### Raw data ###

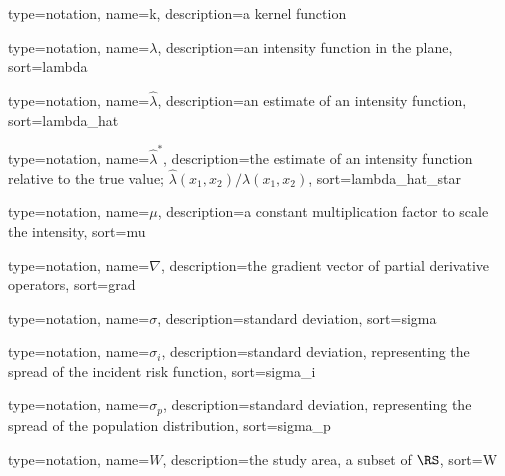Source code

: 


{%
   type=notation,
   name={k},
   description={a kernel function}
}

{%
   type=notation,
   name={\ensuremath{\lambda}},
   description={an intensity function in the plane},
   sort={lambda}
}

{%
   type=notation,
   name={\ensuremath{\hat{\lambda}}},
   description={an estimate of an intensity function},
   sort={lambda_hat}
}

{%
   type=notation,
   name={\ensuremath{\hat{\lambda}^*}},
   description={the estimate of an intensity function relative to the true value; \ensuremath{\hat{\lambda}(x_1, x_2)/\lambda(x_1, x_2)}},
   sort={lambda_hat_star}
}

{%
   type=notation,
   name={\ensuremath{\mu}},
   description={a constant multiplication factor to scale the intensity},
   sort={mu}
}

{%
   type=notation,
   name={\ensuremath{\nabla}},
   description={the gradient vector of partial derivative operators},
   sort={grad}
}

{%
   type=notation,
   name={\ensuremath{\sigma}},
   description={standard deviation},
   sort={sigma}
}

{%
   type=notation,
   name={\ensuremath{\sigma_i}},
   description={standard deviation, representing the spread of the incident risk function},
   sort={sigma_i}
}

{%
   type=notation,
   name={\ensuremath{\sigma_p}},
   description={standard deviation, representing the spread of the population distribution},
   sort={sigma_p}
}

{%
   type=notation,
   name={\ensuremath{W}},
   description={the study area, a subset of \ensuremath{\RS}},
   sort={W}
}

###

Every line above that holds "name" should be copied out.

   name={k},
   name={\ensuremath{\lambda}},
   name={\ensuremath{\hat{\lambda}}},
   name={\ensuremath{\hat{\lambda}^*}},
   name={\ensuremath{\mu}},
   name={\ensuremath{\nabla}},
   name={\ensuremath{\sigma}},
   name={\ensuremath{\sigma_i}},
   name={\ensuremath{\sigma_p}},
   name={\ensuremath{W}},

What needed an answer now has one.